* [Try it] From the data below, set down exactly the lines between the one holding "three simulated datasets" and the one holding "reads mapped.", inclusive, and no others.

Start of Data

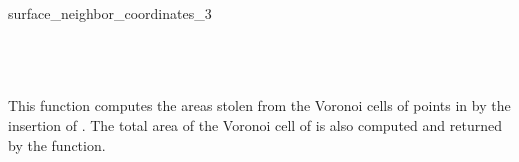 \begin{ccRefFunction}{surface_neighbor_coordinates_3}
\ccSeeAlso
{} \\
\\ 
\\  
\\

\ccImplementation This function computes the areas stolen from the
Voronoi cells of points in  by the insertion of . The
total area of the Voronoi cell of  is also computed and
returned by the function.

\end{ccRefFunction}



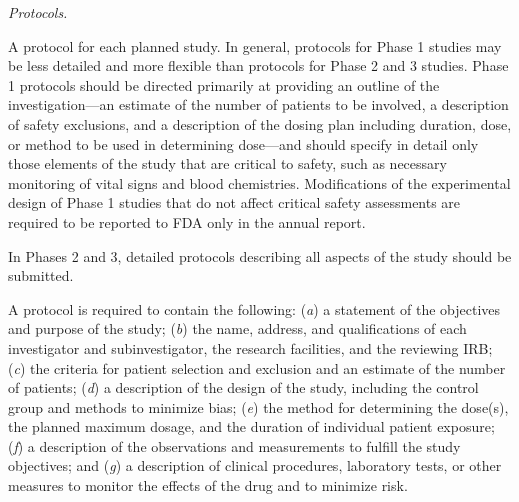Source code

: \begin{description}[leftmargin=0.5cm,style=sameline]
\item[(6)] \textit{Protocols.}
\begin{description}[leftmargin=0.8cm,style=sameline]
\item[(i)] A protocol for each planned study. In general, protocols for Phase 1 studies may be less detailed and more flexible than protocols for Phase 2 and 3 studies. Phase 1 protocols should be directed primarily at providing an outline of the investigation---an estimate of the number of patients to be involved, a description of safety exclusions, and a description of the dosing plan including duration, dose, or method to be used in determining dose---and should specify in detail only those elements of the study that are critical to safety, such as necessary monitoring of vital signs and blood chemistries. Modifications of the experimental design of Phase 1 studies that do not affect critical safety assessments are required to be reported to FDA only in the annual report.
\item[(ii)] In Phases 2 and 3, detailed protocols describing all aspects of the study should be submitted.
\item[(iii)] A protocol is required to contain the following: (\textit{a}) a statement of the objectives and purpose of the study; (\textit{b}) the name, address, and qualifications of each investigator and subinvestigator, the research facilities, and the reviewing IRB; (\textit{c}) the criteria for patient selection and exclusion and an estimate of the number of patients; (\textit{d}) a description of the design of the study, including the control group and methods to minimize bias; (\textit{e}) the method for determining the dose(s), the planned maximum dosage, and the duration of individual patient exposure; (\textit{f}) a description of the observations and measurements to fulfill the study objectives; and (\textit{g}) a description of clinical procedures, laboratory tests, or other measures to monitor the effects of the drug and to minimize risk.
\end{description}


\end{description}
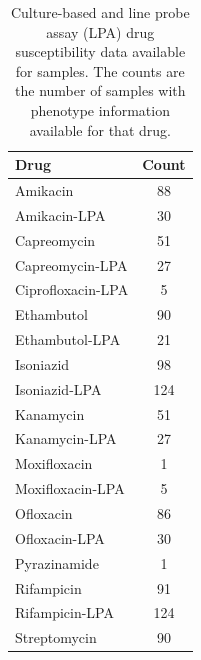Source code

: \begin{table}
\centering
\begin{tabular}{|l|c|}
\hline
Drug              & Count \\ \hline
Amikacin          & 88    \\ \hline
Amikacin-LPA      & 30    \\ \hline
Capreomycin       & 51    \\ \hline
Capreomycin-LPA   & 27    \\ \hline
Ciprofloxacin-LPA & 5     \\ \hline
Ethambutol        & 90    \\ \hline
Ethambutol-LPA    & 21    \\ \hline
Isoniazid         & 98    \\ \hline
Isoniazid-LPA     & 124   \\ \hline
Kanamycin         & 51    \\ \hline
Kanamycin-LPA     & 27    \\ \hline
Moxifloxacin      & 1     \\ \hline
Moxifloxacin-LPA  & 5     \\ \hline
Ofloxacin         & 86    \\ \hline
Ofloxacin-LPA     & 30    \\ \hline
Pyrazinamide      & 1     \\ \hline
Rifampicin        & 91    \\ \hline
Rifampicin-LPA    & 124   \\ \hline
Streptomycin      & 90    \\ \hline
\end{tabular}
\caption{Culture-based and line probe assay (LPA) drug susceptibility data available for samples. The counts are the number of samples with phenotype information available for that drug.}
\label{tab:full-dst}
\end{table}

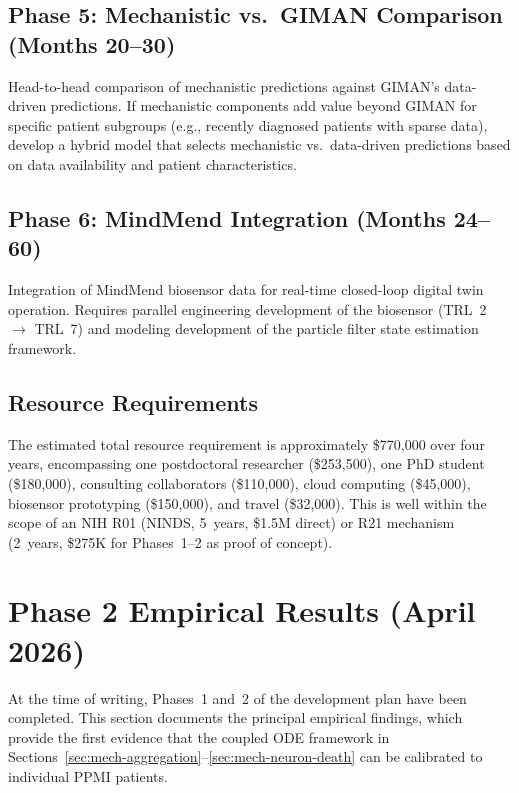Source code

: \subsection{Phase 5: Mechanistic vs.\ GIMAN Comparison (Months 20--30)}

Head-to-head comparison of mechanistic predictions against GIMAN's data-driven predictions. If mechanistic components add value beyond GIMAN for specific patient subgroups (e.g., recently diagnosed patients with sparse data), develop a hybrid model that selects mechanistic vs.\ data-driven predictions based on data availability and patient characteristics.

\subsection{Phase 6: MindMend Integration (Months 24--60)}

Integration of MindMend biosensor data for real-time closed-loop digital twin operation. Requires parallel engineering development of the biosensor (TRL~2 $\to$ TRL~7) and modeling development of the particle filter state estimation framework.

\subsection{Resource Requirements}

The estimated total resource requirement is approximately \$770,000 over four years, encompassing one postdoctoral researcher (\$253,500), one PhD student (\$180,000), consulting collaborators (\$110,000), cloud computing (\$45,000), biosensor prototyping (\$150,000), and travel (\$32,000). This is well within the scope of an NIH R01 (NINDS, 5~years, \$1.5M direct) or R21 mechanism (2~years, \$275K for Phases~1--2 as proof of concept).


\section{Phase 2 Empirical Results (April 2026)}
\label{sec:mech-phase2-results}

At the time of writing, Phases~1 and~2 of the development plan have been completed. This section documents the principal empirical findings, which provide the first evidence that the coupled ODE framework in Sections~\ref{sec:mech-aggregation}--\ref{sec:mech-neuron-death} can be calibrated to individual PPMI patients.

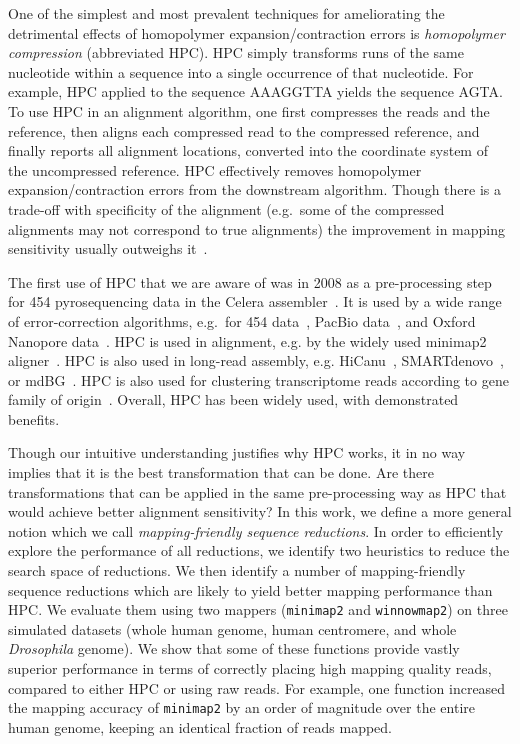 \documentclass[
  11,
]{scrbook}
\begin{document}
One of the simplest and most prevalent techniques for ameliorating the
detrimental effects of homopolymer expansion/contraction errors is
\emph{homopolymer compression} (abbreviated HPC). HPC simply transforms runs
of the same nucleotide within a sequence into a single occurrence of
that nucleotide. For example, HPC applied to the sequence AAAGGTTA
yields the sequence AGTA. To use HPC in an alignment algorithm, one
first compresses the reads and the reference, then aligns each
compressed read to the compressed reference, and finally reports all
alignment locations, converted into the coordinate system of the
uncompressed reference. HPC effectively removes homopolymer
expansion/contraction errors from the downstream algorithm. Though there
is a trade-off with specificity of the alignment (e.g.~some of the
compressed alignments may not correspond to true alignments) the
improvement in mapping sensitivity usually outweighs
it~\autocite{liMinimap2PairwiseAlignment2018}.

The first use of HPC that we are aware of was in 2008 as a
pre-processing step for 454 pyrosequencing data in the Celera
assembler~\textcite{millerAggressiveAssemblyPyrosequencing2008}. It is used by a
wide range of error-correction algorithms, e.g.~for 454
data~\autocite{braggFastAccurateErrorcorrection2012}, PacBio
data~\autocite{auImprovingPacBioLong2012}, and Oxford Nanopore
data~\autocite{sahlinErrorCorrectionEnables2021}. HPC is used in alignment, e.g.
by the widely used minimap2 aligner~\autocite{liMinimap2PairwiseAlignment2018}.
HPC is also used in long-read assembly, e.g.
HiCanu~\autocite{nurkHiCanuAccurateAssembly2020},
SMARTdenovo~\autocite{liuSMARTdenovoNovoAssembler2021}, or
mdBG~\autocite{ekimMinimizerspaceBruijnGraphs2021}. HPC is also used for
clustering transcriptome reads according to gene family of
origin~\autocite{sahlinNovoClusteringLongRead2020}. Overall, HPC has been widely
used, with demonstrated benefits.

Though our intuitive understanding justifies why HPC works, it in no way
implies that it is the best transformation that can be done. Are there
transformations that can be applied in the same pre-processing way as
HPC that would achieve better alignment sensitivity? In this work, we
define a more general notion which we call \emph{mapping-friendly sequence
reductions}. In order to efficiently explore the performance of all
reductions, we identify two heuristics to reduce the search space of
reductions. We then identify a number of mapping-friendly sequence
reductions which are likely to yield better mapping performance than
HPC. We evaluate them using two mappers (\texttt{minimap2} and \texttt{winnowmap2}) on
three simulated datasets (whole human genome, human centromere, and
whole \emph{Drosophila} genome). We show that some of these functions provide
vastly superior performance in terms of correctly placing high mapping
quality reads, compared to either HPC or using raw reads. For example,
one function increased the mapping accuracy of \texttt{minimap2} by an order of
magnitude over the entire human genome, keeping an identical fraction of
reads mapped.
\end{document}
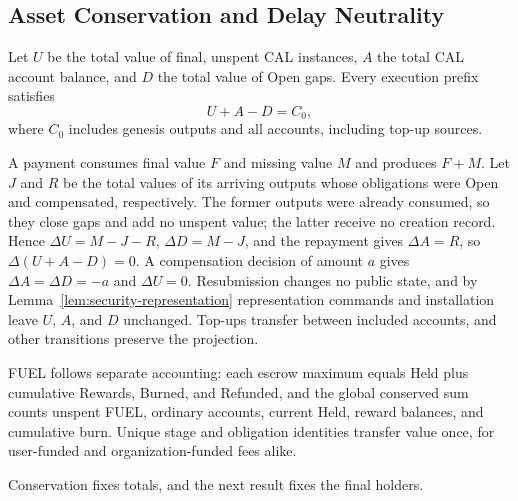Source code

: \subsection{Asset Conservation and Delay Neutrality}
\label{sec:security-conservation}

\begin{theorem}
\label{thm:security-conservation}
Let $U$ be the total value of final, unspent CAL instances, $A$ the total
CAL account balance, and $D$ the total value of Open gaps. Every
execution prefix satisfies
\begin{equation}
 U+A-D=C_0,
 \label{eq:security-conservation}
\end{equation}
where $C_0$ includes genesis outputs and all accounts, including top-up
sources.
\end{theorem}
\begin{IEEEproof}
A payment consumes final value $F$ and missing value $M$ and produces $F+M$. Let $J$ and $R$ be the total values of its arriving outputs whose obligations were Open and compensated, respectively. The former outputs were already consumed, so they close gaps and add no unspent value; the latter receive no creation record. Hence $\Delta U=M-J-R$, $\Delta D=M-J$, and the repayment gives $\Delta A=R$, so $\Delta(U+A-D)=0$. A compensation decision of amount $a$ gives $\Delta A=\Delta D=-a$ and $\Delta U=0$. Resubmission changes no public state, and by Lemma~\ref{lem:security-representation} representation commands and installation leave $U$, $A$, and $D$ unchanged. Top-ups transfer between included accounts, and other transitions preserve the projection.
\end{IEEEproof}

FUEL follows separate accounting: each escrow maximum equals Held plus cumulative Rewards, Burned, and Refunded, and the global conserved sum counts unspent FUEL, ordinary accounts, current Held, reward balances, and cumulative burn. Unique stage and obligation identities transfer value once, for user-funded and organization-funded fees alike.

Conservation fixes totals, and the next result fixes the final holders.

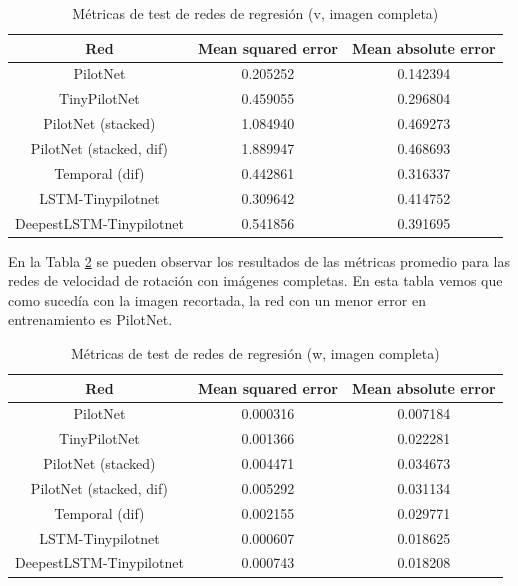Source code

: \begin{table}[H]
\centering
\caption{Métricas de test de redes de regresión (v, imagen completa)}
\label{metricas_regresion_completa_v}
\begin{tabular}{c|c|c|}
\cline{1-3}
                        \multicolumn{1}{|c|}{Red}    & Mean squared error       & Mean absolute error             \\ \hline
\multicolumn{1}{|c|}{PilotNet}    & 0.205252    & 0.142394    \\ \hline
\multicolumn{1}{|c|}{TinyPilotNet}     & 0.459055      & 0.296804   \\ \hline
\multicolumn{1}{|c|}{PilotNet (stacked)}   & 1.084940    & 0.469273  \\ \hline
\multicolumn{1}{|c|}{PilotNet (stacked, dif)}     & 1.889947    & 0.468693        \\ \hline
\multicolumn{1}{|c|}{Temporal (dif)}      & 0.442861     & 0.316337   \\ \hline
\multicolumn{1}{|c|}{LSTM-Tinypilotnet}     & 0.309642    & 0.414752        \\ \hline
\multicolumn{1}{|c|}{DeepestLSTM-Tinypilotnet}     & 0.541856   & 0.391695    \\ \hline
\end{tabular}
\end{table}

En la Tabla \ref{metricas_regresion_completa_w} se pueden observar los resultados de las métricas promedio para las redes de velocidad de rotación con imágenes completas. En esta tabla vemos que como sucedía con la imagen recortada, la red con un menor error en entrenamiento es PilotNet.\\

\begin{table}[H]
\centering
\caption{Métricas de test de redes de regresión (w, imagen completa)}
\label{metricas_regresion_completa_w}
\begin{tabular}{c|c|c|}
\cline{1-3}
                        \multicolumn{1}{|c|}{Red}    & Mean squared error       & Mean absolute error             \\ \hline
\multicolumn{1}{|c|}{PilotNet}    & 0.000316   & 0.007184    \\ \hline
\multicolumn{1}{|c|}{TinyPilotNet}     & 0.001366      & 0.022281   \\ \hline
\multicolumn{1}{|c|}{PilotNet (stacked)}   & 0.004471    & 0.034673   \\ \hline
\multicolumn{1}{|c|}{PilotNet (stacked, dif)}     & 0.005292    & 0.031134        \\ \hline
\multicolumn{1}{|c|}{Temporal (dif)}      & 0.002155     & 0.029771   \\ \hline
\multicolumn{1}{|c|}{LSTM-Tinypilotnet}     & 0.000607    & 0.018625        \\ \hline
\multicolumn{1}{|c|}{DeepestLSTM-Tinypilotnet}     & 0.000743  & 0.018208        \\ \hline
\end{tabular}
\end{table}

End of Data

* [The answer]
three simulated datasets (whole human genome, human centromere, and
whole \emph{Drosophila} genome). We show that some of these functions provide
vastly superior performance in terms of correctly placing high mapping
quality reads, compared to either HPC or using raw reads. For example,
one function increased the mapping accuracy of \texttt{minimap2} by an order of
magnitude over the entire human genome, keeping an identical fraction of
reads mapped.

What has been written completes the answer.